* _What the task requires_
For each record below, give an exact transcription.

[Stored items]

··········

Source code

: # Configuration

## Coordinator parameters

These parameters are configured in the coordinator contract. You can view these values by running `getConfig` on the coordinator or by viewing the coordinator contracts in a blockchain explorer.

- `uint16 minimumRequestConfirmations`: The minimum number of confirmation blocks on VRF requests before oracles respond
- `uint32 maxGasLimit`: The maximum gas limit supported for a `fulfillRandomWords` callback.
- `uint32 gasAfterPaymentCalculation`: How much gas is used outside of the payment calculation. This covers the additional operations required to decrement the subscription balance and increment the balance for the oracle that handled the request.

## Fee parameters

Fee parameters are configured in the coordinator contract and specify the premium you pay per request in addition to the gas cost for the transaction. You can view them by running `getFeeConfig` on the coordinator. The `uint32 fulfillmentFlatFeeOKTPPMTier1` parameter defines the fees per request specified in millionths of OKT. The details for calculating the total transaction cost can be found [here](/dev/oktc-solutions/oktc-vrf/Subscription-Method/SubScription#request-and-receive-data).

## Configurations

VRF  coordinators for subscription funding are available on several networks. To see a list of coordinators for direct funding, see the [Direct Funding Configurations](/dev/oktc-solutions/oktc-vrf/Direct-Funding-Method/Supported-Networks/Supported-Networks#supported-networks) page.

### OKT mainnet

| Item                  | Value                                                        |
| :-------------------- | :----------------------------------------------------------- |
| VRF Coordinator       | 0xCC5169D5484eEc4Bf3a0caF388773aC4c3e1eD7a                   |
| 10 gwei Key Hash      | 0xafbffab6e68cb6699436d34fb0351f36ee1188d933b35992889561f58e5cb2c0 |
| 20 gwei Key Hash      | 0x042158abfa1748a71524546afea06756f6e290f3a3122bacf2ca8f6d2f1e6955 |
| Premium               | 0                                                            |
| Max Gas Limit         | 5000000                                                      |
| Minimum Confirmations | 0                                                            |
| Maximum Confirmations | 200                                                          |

··········

* _Completed task_
Source code

: # Configuration

## Coordinator parameters

These parameters are configured in the coordinator contract. You can view these values by running `getConfig` on the coordinator or by viewing the coordinator contracts in a blockchain explorer.

- `uint16 minimumRequestConfirmations`: The minimum number of confirmation blocks on VRF requests before oracles respond
- `uint32 maxGasLimit`: The maximum gas limit supported for a `fulfillRandomWords` callback.
- `uint32 gasAfterPaymentCalculation`: How much gas is used outside of the payment calculation. This covers the additional operations required to decrement the subscription balance and increment the balance for the oracle that handled the request.

## Fee parameters

Fee parameters are configured in the coordinator contract and specify the premium you pay per request in addition to the gas cost for the transaction. You can view them by running `getFeeConfig` on the coordinator. The `uint32 fulfillmentFlatFeeOKTPPMTier1` parameter defines the fees per request specified in millionths of OKT. The details for calculating the total transaction cost can be found [here](/dev/oktc-solutions/oktc-vrf/Subscription-Method/SubScription#request-and-receive-data).

## Configurations

VRF  coordinators for subscription funding are available on several networks. To see a list of coordinators for direct funding, see the [Direct Funding Configurations](/dev/oktc-solutions/oktc-vrf/Direct-Funding-Method/Supported-Networks/Supported-Networks#supported-networks) page.

### OKT mainnet

| Item                  | Value                                                        |
| :-------------------- | :----------------------------------------------------------- |
| VRF Coordinator       | 0xCC5169D5484eEc4Bf3a0caF388773aC4c3e1eD7a                   |
| 10 gwei Key Hash      | 0xafbffab6e68cb6699436d34fb0351f36ee1188d933b35992889561f58e5cb2c0 |
| 20 gwei Key Hash      | 0x042158abfa1748a71524546afea06756f6e290f3a3122bacf2ca8f6d2f1e6955 |
| Premium               | 0                                                            |
| Max Gas Limit         | 5000000                                                      |
| Minimum Confirmations | 0                                                            |
| Maximum Confirmations | 200                                                          |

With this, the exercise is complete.